> _What you have to do_:
A verbatim reproduction of the lines below, from the line containing "Run SpamAssassin server filter? No" through the line containing "everyone x SELECT Set MySQL password", both ends included, is the whole required output.

(Pictures paired with source code)
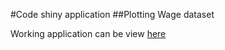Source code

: #Code shiny application 
##Plotting Wage dataset

Working application can be view [here](https://denitram.shinyapps.io/shiny_test)
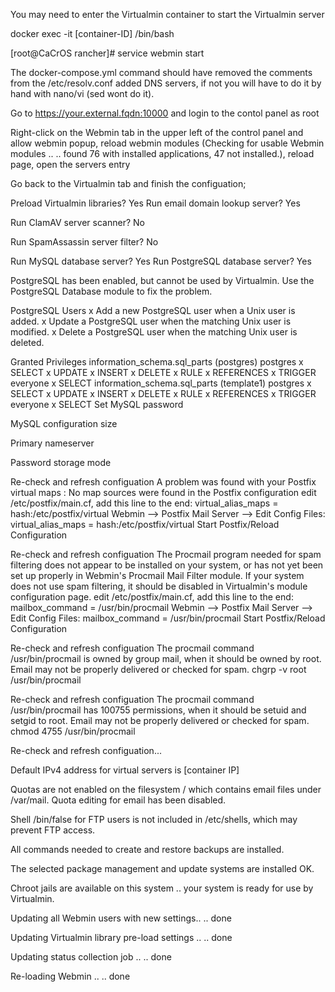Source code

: You may need to enter the Virtualmin container to start the Virtualmin server

docker exec -it [container-ID] /bin/bash

[root@CaCrOS rancher]# service webmin start

The docker-compose.yml command should have removed the comments from the /etc/resolv.conf added DNS servers, if not you will have to do it by hand with nano/vi (sed wont do it).

Go to https://your.external.fqdn:10000 and login to the contol panel as root

Right-click on the Webmin tab in the upper left of the control panel and allow webmin popup, reload webmin modules (Checking for usable Webmin modules .. .. found 76 with installed applications, 47 not installed.), reload page, open the servers entry

Go back to the Virtualmin tab and finish the configuation;

Preload Virtualmin libraries? Yes 
Run email domain lookup server? Yes

Run ClamAV server scanner? No

Run SpamAssassin server filter? No

Run MySQL database server? Yes Run PostgreSQL database server? Yes 

PostgreSQL has been enabled, but cannot be used by Virtualmin. Use the PostgreSQL Database module to fix the problem. 
  
  PostgreSQL Users 
    x Add a new PostgreSQL user when a Unix user is added.
    x Update a PostgreSQL user when the matching Unix user is modified.
    x Delete a PostgreSQL user when the matching Unix user is deleted.
  
  Granted Privileges information_schema.sql_parts (postgres) 
    postgres x SELECT x UPDATE x INSERT x DELETE x RULE x REFERENCES x TRIGGER
    everyone x SELECT information_schema.sql_parts (template1)
      postgres x SELECT x UPDATE x INSERT x DELETE x RULE x REFERENCES x TRIGGER
      everyone x SELECT Set MySQL password

MySQL configuration size

Primary nameserver

Password storage mode

Re-check and refresh configuation A problem was found with your Postfix virtual maps : No map sources were found in the Postfix configuration edit /etc/postfix/main.cf, add this line to the end: virtual_alias_maps = hash:/etc/postfix/virtual Webmin --> Postfix Mail Server --> Edit Config Files: virtual_alias_maps = hash:/etc/postfix/virtual Start Postfix/Reload Configuration

Re-check and refresh configuation The Procmail program needed for spam filtering does not appear to be installed on your system, or has not yet been set up properly in Webmin's Procmail Mail Filter module. If your system does not use spam filtering, it should be disabled in Virtualmin's module configuration page. edit /etc/postfix/main.cf, add this line to the end: mailbox_command = /usr/bin/procmail Webmin --> Postfix Mail Server --> Edit Config Files: mailbox_command = /usr/bin/procmail Start Postfix/Reload Configuration

Re-check and refresh configuation The procmail command /usr/bin/procmail is owned by group mail, when it should be owned by root. Email may not be properly delivered or checked for spam. chgrp -v root /usr/bin/procmail

Re-check and refresh configuation The procmail command /usr/bin/procmail has 100755 permissions, when it should be setuid and setgid to root. Email may not be properly delivered or checked for spam. chmod 4755 /usr/bin/procmail

Re-check and refresh configuation...

Default IPv4 address for virtual servers is [container IP]

Quotas are not enabled on the filesystem / which contains email files under /var/mail. Quota editing for email has been disabled.

Shell /bin/false for FTP users is not included in /etc/shells, which may prevent FTP access.

All commands needed to create and restore backups are installed.

The selected package management and update systems are installed OK.

Chroot jails are available on this system
.. your system is ready for use by Virtualmin.

Updating all Webmin users with new settings.. .. done

Updating Virtualmin library pre-load settings .. .. done

Updating status collection job .. .. done

Re-loading Webmin .. .. done
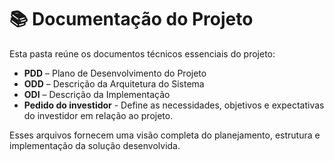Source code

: # 📚 Documentação do Projeto

Esta pasta reúne os documentos técnicos essenciais do projeto:

- **PDD** – Plano de Desenvolvimento do Projeto  
- **ODD** – Descrição da Arquitetura do Sistema  
- **ODI** – Descrição da Implementação
- **Pedido do investidor** - Define as necessidades, objetivos e expectativas do investidor em relação ao projeto.

Esses arquivos fornecem uma visão completa do planejamento, estrutura e implementação da solução desenvolvida.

> _Result for this exercise_:
Run SpamAssassin server filter? No

Run MySQL database server? Yes Run PostgreSQL database server? Yes 

PostgreSQL has been enabled, but cannot be used by Virtualmin. Use the PostgreSQL Database module to fix the problem. 
  
  PostgreSQL Users 
    x Add a new PostgreSQL user when a Unix user is added.
    x Update a PostgreSQL user when the matching Unix user is modified.
    x Delete a PostgreSQL user when the matching Unix user is deleted.
  
  Granted Privileges information_schema.sql_parts (postgres) 
    postgres x SELECT x UPDATE x INSERT x DELETE x RULE x REFERENCES x TRIGGER
    everyone x SELECT information_schema.sql_parts (template1)
      postgres x SELECT x UPDATE x INSERT x DELETE x RULE x REFERENCES x TRIGGER
      everyone x SELECT Set MySQL password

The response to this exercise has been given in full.